Elle avait pris le temps de lui enseigner les techniques. Elle l’avait aidé à ouvrir un compte afin d’accéder à la blockchain. Elle lui avait expliqué les fluctuations des marchés, parfois imprévisibles. Enfin, en cadeau, elle lui avait versé 0,05 Bitcoin, près de 4000 €. Ensuite, elle lui avait indiqué les adresses à suivre pour connaître l’évolution du marché, la valeur de ses BTC et la manière de les retirer en cas de besoin. Par contre, Adriana lui avait conseillé de ne pas y toucher tant que cela n’était pas nécessaire. Il avait pu rassurer Camilla en lui montrant que : « la vieille avait finalement craché 4000 boules ! » Camilla avait souri, il avait obtenu un certain répit. De plus, il continuait à étudier, apprendre. Plus tard, il aurait toutes les armes en main pour plumer sa victime.

Ce soir, elle lui avait envoyé un message Signal : « Si tu veux gagner de l’argent facilement, achète des ETH, maintenant, pas demain ! » Il avait demandé une explication, le retour fut laconique : « Tu te procures des Ethereum, beaucoup d’Ethereum et demain, je te donne la marche à suivre pour l’enchaînement ».

Il n’avait rien osé dire à Camilla, il avait écouté sa conquête, il était certain qu’elle savait ce qu’elle faisait. Une transaction de 25 000 €, ça faisait mal au compte commun, mais il possédait maintenant 16 ETH.

Le lendemain, un message : « Avec la somme, augmentée de ce que tu as gagné, achète 1 BTC ! ». En consultant ses flux, il constata que ses 16 ETH affichaient plus de 32 000 €. Il en tomba presque à la renverse. Il n’hésita pas. Il dut « casser » son livret pour ajouter les 23 000 € manquants et acquérir « son premier bitcoin ». Il confirma la transaction, les comptes étaient vides, mais il était l’heureux détenteur d’un bitcoin d’une valeur de 55 000 €.

Vent de panique le lendemain : le cours des BTC avaient chutés et Camilla venait de consulter le compte commun. Il expliqua qu’il avait dû effectuer une opération importante, mais que tout l’argent serait de retour à la fin de la semaine. Elle claqua la porte, jurant qu’elle vérifierait dans trois jours et que d’ici là, elle partait prendre l’air.

Il n’avait plus de nouvelles d’Adriana et le solde continuait de plonger.

Enfin, un message : « J’ai envie de toi ! »

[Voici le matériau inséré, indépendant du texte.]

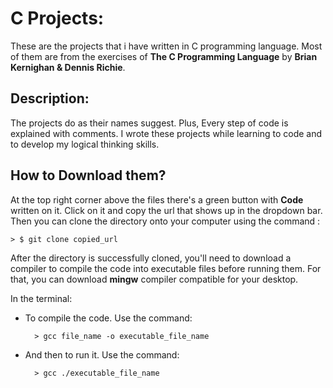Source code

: # C Projects:

These are the projects that i have written in C programming language. Most of them are from the exercises of **The C Programming Language** by **Brian Kernighan & Dennis Richie**.

## Description:

The projects do as their names suggest. Plus, Every step of code is explained with comments.
I wrote these projects while learning to code and to develop my logical thinking skills.

## How to Download them?

At the top right corner above the files there's a green button with **Code** written on it. Click on it and copy the url that shows up in the dropdown bar.
Then you can clone the directory onto your computer using the command :

    > $ git clone copied_url

After the directory is successfully cloned, you'll need to download a compiler to compile the code into executable files before running them. For that, you can download **mingw** compiler compatible for your desktop. 

In the terminal:

+ To compile the code. Use the command:

        > gcc file_name -o executable_file_name

+ And then to run it. Use the command:

        > gcc ./executable_file_name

Elle le faisait bien rire la vieille, il n’avait plus de fric par sa faute et elle, elle ne pensait qu’au cul !

Il se connecta furieux.

— Coucou mon chéri,

— Tu as vu le cours des BTC ?

— Oui, moi aussi, je vais bien.

— Tu te moques de moi ?

— Calme-toi, je te promets une belle surprise si tu m’offres du plaisir ce soir.

Il était interloqué, il ne comprenait rien.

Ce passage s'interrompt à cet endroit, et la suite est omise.